# [YOUR GOAL]
Look through the listing below and work out how many of its lines hold the word "用戶端所管理的裝置". Give only the number.

----------------------------------------

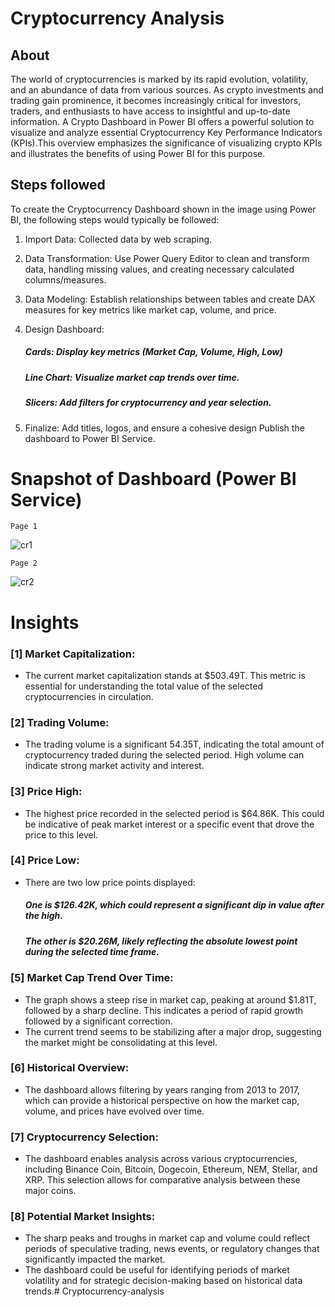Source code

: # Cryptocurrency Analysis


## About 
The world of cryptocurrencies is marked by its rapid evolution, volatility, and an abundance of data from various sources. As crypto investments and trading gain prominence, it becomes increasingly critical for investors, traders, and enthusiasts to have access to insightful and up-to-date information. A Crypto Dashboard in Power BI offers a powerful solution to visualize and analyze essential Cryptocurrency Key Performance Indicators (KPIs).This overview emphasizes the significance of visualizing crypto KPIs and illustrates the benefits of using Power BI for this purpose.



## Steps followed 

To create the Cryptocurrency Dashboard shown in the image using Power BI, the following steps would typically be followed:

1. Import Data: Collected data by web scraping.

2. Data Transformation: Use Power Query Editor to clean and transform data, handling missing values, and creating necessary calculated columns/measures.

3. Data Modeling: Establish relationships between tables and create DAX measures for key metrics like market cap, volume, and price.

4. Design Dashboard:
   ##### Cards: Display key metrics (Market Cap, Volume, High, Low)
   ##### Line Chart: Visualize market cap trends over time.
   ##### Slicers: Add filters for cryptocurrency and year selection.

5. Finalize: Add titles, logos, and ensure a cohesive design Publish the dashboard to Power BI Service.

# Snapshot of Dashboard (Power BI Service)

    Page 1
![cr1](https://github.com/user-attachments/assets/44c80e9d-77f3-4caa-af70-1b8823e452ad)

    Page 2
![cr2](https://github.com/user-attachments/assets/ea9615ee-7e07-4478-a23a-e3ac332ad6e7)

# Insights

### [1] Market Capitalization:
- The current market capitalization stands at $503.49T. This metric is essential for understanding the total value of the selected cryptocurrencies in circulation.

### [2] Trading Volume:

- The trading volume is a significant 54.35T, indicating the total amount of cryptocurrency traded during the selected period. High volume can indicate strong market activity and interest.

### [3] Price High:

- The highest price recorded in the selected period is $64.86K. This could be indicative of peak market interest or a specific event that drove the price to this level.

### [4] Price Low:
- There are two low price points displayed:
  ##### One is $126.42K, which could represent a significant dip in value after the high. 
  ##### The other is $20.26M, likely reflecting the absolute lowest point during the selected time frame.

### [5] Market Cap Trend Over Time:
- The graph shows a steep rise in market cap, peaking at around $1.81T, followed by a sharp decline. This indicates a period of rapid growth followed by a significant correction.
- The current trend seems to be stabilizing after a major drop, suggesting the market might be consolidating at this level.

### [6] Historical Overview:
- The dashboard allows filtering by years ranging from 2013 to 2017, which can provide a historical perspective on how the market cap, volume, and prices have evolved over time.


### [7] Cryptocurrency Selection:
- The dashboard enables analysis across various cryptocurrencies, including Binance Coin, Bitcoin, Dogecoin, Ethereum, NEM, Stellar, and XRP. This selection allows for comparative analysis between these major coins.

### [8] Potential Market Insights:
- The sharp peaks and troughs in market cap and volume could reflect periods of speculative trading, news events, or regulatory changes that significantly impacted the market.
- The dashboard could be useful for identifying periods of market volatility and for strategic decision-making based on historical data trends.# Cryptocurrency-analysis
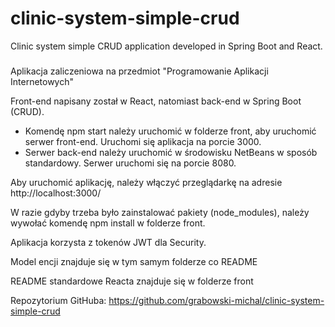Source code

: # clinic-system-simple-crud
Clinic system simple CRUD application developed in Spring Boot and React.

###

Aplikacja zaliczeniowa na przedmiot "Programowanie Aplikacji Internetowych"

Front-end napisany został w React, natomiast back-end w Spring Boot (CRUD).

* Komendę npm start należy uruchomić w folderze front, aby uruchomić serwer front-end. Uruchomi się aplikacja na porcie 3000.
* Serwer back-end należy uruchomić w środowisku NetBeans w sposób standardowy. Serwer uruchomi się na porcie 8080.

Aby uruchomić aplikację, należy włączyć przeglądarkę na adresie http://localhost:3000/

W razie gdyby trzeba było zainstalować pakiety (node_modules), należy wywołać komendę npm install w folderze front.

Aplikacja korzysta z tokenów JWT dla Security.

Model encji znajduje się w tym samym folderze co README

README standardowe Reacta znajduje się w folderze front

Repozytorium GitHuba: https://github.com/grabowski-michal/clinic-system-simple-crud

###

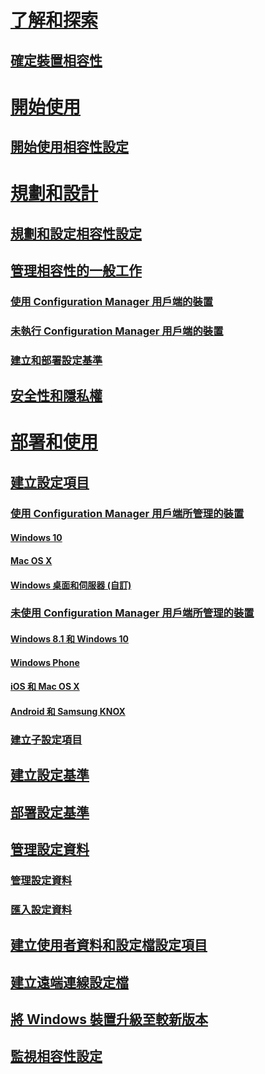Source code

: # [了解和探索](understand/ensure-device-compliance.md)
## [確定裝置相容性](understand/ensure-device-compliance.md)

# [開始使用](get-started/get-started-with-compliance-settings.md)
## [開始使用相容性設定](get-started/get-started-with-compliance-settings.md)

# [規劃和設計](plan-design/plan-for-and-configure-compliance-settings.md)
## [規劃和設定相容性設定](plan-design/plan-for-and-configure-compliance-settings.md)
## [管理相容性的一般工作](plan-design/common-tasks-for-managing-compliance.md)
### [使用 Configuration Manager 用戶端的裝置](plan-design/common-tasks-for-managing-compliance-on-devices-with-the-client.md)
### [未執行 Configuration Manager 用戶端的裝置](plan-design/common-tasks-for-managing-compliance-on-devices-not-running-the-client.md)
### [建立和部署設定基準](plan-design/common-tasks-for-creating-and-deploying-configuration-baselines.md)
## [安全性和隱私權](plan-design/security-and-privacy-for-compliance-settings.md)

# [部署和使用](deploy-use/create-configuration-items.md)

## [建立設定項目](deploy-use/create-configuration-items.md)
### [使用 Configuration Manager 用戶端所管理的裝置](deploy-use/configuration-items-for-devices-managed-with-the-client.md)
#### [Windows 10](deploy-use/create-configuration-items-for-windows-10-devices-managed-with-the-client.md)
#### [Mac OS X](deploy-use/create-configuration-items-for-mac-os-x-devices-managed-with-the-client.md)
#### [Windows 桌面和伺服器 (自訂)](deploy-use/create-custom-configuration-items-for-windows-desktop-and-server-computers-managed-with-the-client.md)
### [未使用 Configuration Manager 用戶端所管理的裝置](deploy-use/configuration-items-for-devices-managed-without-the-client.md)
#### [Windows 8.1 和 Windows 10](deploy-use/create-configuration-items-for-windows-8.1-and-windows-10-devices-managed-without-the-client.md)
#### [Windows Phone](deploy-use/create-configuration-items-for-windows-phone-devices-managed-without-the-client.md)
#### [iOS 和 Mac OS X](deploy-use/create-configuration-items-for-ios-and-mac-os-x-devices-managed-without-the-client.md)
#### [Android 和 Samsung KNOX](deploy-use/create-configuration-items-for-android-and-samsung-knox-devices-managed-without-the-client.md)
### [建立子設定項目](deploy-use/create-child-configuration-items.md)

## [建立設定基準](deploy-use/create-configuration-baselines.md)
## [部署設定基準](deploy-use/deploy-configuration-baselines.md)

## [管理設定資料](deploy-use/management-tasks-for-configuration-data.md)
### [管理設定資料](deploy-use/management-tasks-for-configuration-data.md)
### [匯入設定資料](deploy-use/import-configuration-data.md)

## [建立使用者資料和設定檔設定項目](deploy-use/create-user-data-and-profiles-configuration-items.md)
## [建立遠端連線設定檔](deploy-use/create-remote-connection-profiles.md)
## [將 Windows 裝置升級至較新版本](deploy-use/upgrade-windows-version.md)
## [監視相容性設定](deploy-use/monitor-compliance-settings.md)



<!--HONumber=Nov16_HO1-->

----------------------------------------

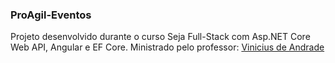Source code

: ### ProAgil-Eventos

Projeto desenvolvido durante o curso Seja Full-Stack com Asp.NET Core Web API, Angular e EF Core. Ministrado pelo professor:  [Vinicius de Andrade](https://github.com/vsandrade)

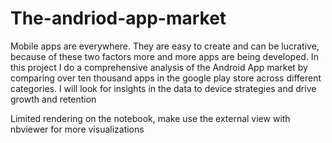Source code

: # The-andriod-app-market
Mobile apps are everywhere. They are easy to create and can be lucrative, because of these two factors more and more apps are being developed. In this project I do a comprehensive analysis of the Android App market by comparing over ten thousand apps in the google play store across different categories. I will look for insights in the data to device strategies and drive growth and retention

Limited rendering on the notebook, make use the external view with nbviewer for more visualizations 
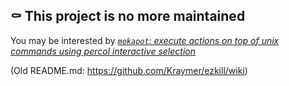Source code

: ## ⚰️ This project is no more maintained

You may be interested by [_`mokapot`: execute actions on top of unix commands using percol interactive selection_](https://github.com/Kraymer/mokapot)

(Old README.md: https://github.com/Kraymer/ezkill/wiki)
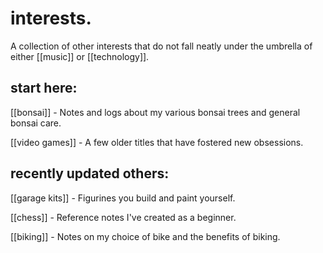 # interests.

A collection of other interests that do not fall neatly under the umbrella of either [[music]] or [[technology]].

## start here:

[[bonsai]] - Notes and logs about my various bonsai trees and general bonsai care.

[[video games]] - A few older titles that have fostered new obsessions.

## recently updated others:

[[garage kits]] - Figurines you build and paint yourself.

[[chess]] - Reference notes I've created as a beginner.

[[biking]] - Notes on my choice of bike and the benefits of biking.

----------------------------------------

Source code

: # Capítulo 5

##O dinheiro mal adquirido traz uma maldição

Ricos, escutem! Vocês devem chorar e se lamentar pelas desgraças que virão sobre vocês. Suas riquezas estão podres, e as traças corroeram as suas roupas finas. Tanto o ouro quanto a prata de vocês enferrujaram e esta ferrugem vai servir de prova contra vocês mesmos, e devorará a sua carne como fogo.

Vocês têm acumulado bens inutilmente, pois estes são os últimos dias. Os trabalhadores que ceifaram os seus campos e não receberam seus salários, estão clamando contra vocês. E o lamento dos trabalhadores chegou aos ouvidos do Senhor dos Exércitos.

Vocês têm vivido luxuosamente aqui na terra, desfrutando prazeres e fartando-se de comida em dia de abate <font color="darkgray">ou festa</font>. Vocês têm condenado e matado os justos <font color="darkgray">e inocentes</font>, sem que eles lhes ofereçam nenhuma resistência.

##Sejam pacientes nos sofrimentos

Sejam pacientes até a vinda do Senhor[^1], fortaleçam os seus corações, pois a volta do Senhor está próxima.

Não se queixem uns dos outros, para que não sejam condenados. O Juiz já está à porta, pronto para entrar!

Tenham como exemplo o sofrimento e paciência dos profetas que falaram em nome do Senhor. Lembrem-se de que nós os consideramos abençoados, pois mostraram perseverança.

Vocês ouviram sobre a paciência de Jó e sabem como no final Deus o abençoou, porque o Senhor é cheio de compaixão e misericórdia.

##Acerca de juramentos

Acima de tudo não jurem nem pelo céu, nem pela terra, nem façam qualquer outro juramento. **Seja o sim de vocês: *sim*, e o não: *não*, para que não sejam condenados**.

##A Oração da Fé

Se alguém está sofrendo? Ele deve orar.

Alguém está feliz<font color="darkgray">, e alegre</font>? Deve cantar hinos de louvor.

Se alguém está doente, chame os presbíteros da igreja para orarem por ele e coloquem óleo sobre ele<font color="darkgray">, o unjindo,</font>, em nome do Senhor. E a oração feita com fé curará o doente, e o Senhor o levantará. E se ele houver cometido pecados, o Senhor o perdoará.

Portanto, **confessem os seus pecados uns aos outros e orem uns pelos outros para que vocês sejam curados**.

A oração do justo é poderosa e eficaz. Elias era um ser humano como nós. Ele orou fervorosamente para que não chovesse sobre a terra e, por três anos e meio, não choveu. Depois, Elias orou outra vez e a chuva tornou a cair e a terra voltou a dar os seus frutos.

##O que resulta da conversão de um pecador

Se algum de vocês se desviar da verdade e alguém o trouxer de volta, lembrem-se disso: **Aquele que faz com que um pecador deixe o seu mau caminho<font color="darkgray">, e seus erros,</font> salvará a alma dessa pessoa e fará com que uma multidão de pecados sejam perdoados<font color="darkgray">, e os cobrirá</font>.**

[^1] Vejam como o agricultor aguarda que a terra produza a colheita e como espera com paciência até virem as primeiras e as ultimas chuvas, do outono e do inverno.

----------------------------------------

# [ANSWER BOX]
2